Print them exactly: the lines from the beginning of the entries below through the line that contains "It is not very stable, use on your own risk.", and only those, with the pictures left out.

[Saved entries]
--- --- ---
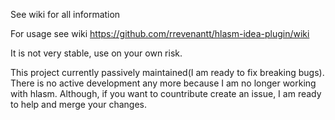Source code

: See wiki for all information

For usage see wiki https://github.com/rrevenantt/hlasm-idea-plugin/wiki

It is not very stable, use on your own risk.

This project currently passively maintained(I am ready to fix breaking bugs). There is no active development any more because I am no longer working with hlasm. Although, if you want to countribute create an issue, I am ready to help and merge your changes.
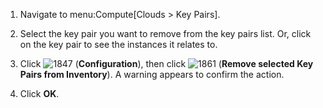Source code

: 1.  Navigate to menu:Compute\[Clouds \> Key Pairs\].

2.  Select the key pair you want to remove from the key pairs list. Or,
    click on the key pair to see the instances it relates to.

3.  Click ![1847](1847.png) (**Configuration**), then click
    ![1861](1861.png) (**Remove selected Key Pairs from Inventory**). A
    warning appears to confirm the action.

4.  Click **OK**.
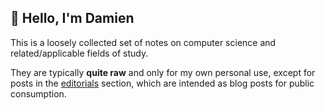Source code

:## 👋 Hello, I'm Damien

This is a loosely collected set of notes on computer science and
related/applicable fields of study.

They are typically **quite raw** and only for my own personal use, except for
posts in the [editorials](./editorials.md) section, which are intended as blog
posts for public consumption.

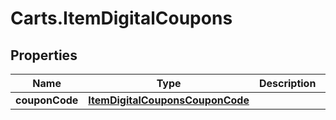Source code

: # Carts.ItemDigitalCoupons

## Properties
Name | Type | Description | Notes
------------ | ------------- | ------------- | -------------
**couponCode** | [**ItemDigitalCouponsCouponCode**](ItemDigitalCouponsCouponCode.md) |  | 
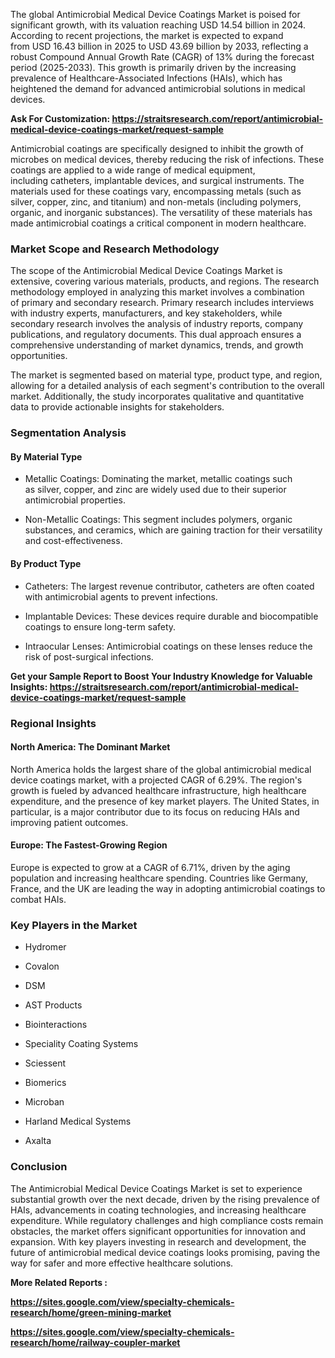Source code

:   <p>The global&nbsp;Antimicrobial Medical Device Coatings Market&nbsp;is poised for significant growth, with its valuation reaching&nbsp;USD 14.54 billion in 2024. According to recent projections, the market is expected to expand from&nbsp;USD 16.43 billion in 2025&nbsp;to&nbsp;USD 43.69 billion by 2033, reflecting a robust&nbsp;Compound Annual Growth Rate (CAGR) of 13%&nbsp;during the forecast period (2025-2033). This growth is primarily driven by the increasing prevalence of&nbsp;Healthcare-Associated Infections (HAIs), which has heightened the demand for advanced antimicrobial solutions in medical devices.</p>
<p><strong>Ask For Customization:&nbsp;<a href="https://straitsresearch.com/report/antimicrobial-medical-device-coatings-market/request-sample">https://straitsresearch.com/report/antimicrobial-medical-device-coatings-market/request-sample</a>&nbsp;</strong></p>
<p>Antimicrobial coatings are specifically designed to inhibit the growth of microbes on medical devices, thereby reducing the risk of infections. These coatings are applied to a wide range of medical equipment, including&nbsp;catheters, implantable devices, and surgical instruments. The materials used for these coatings vary, encompassing&nbsp;metals (such as silver, copper, zinc, and titanium)&nbsp;and&nbsp;non-metals (including polymers, organic, and inorganic substances). The versatility of these materials has made antimicrobial coatings a critical component in modern healthcare.</p>
<h3>Market Scope and Research Methodology</h3>
<p>The scope of the&nbsp;Antimicrobial Medical Device Coatings Market&nbsp;is extensive, covering various materials, products, and regions. The research methodology employed in analyzing this market involves a combination of&nbsp;primary and secondary research. Primary research includes interviews with industry experts, manufacturers, and key stakeholders, while secondary research involves the analysis of industry reports, company publications, and regulatory documents. This dual approach ensures a comprehensive understanding of market dynamics, trends, and growth opportunities.</p>
<p>The market is segmented based on&nbsp;material type, product type, and region, allowing for a detailed analysis of each segment's contribution to the overall market. Additionally, the study incorporates&nbsp;qualitative and quantitative data&nbsp;to provide actionable insights for stakeholders.</p>
<h3>Segmentation Analysis</h3>
<h4>By Material Type</h4>
<ul>
<li>
<p>Metallic Coatings: Dominating the market, metallic coatings such as&nbsp;silver, copper, and zinc&nbsp;are widely used due to their superior antimicrobial properties.</p>
</li>
<li>
<p>Non-Metallic Coatings: This segment includes&nbsp;polymers, organic substances, and ceramics, which are gaining traction for their versatility and cost-effectiveness.</p>
</li>
</ul>
<h4>By Product Type</h4>
<ul>
<li>
<p>Catheters: The largest revenue contributor, catheters are often coated with antimicrobial agents to prevent infections.</p>
</li>
<li>
<p>Implantable Devices: These devices require durable and biocompatible coatings to ensure long-term safety.</p>
</li>
<li>
<p>Intraocular Lenses: Antimicrobial coatings on these lenses reduce the risk of post-surgical infections.</p>
</li>
</ul>
<p><strong>Get your Sample Report to Boost Your Industry Knowledge for Valuable Insights:&nbsp;<a href="https://straitsresearch.com/report/antimicrobial-medical-device-coatings-market/request-sample">https://straitsresearch.com/report/antimicrobial-medical-device-coatings-market/request-sample</a>&nbsp;</strong></p>
<h3>Regional Insights</h3>
<h4>North America: The Dominant Market</h4>
<p>North America holds the largest share of the global antimicrobial medical device coatings market, with a projected&nbsp;CAGR of 6.29%. The region's growth is fueled by&nbsp;advanced healthcare infrastructure, high healthcare expenditure, and the presence of key market players. The United States, in particular, is a major contributor due to its focus on reducing HAIs and improving patient outcomes.</p>
<h4>Europe: The Fastest-Growing Region</h4>
<p>Europe is expected to grow at a&nbsp;CAGR of 6.71%, driven by the&nbsp;aging population and increasing healthcare spending. Countries like&nbsp;Germany, France, and the UK&nbsp;are leading the way in adopting antimicrobial coatings to combat HAIs.</p>
<h3>Key Players in the Market</h3>
<ul>
<li>
<p>Hydromer</p>
</li>
<li>
<p>Covalon</p>
</li>
<li>
<p>DSM</p>
</li>
<li>
<p>AST Products</p>
</li>
<li>
<p>Biointeractions</p>
</li>
<li>
<p>Speciality Coating Systems</p>
</li>
<li>
<p>Sciessent</p>
</li>
<li>
<p>Biomerics</p>
</li>
<li>
<p>Microban</p>
</li>
<li>
<p>Harland Medical Systems</p>
</li>
<li>
<p>Axalta</p>
</li>
</ul>
<h3>Conclusion</h3>
<p>The&nbsp;Antimicrobial Medical Device Coatings Market&nbsp;is set to experience substantial growth over the next decade, driven by the&nbsp;rising prevalence of HAIs, advancements in coating technologies, and increasing healthcare expenditure. While regulatory challenges and high compliance costs remain obstacles, the market offers significant opportunities for innovation and expansion. With key players investing in research and development, the future of antimicrobial medical device coatings looks promising, paving the way for safer and more effective healthcare solutions.</p>
<p><strong>More Related Reports :&nbsp;</strong></p>
<p><strong><a href="https://sites.google.com/view/specialty-chemicals-research/home/green-mining-market">https://sites.google.com/view/specialty-chemicals-research/home/green-mining-market</a></strong></p>
<p><strong><a href="https://sites.google.com/view/specialty-chemicals-research/home/railway-coupler-market">https://sites.google.com/view/specialty-chemicals-research/home/railway-coupler-market</a><br /></strong></p>
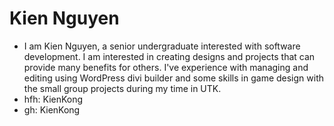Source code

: Kien Nguyen
========
* I am Kien Nguyen, a senior undergraduate interested with software development. I am interested in creating designs and projects that can provide many benefits for others. I've experience with managing and editing using WordPress divi builder and some skills in game design with the small group projects during my time in UTK.
* hfh: KienKong
* gh: KienKong
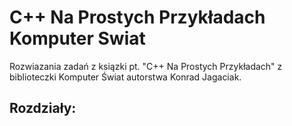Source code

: # C++ Na Prostych Przykładach Komputer Swiat

Rozwiazania zadań z ksiązki pt. "C++ Na Prostych Przykładach" z biblioteczki Komputer Świat autorstwa Konrad Jagaciak.

## Rozdziały:
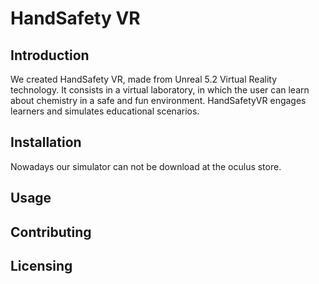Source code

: 
# HandSafety VR























## Introduction

We created HandSafety VR, made from Unreal 5.2 Virtual Reality technology. It consists in a virtual laboratory, in which the user can learn about chemistry in a safe and fun environment. HandSafetyVR engages learners and simulates educational scenarios.

## Installation
Nowadays our simulator can not be download at the oculus store.
## Usage
## Contributing
## Licensing

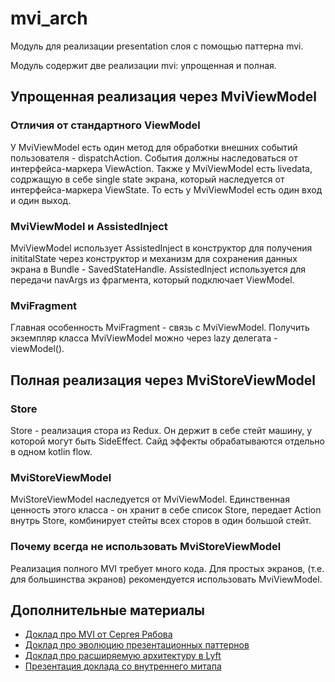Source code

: # mvi_arch

Модуль для реализации presentation слоя с помощью паттерна mvi.

Модуль содержит две реализации mvi: упрощенная и полная.

## Упрощенная реализация через MviViewModel

### Отличия от стандартного ViewModel

У MviViewModel есть один метод для обработки внешних событий пользователя - dispatchAction.
События должны наследоваться от интерфейса-маркера ViewAction. Также у MviViewModel есть
livedata, содржащую в себе single state экрана, который наследуется от интерфейса-маркера ViewState. 
То есть у MviViewModel есть один вход и один выход.

### MviViewModel и AssistedInject

MviViewModel использует AssistedInject в конструктор для получения inititalState через конструктор 
и механизм для сохранения данных экрана в Bundle - SavedStateHandle.
AssistedInject используется для передачи navArgs из фрагмента, который подключает ViewModel.

### MviFragment

Главная особенность MviFragment - связь с MviViewModel. Получить экземпляр класса MviViewModel можно через
lazy делегата - viewModel().

## Полная реализация через MviStoreViewModel

### Store

Store - реализация стора из Redux. Он держит в себе стейт машину, у которой могут быть SideEffect. Сайд эффекты обрабатываются отдельно
в одном kotlin flow.

### MviStoreViewModel

MviStoreViewModel наследуется от MviViewModel. Единственная ценность этого класса - он хранит в себе список Store, передает Action внутрь Store,
комбинирует стейты всех сторов в один большой стейт.

### Почему всегда не использовать MviStoreViewModel

Реализация полного MVI требует много кода. Для простых экранов, (т.е. для большинства экранов) рекомендуется использовать MviViewModel.

## Дополнительные материалы

- [Доклад про MVI от Сергея Рябова](https://youtu.be/hBkQkjWnAjg)
- [Доклад про эволюцию презентационных паттернов](https://youtu.be/J0YPKcDKumk)
- [Доклад про расширяемую архитектуру в Lyft](https://www.youtube.com/watch?v=_cFHtjIWjCc)
- [Презентация доклада со внутреннего митапа](https://docs.google.com/presentation/d/1gBg8n8xAyIytDo1-L9GvrCkrM6AFynLPYKcsQ_NPs7k/edit#slide=id.p)

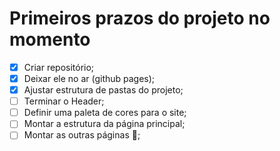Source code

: # Primeiros prazos do projeto no momento

- [x] Criar repositório;
- [x] Deixar ele no ar (github pages);
- [x] Ajustar estrutura de pastas do projeto;
- [ ] Terminar o Header;
- [ ] Definir uma paleta de cores para o site;
- [ ] Montar a estrutura da página principal;
- [ ] Montar as outras páginas 🤫;
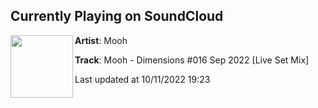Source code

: ## Currently Playing on SoundCloud

[<img align="left" width="100" src="https://i1.sndcdn.com/artworks-hRp75uX8eEF6397o-gXdqbw-t500x500.jpg">](https://soundcloud.com/djmoooh/mooh-dimensions-016-sep-2022-live-set-mix)

**Artist**: Mooh 

**Track**: Mooh - Dimensions #016 Sep 2022 [Live Set Mix]

Last updated at 10/11/2022 19:23

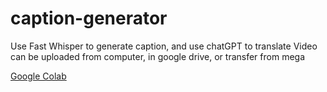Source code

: # caption-generator

Use Fast Whisper to generate caption, and use chatGPT to translate
Video can be uploaded from computer, in google drive, or transfer from mega

[Google Colab](https://colab.research.google.com/github/rachael9999/caption-generator/blob/main/video_caption_generator_and_translator.ipynb)
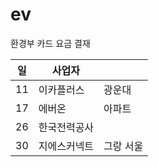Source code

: # ev

환경부 카드 요금 결재

| 일 | 사업자       |           |
|----|--------------|-----------|
| 11 | 이카플러스   | 광운대    |
| 17 | 에버온       | 아파트    |
| 26 | 한국전력공사 |           |
| 30 | 지에스커넥트 | 그랑 서울 |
--- --- ---
(WRITTEN RESPONSE):
Source code

: See wiki for all information

For usage see wiki https://github.com/rrevenantt/hlasm-idea-plugin/wiki

It is not very stable, use on your own risk.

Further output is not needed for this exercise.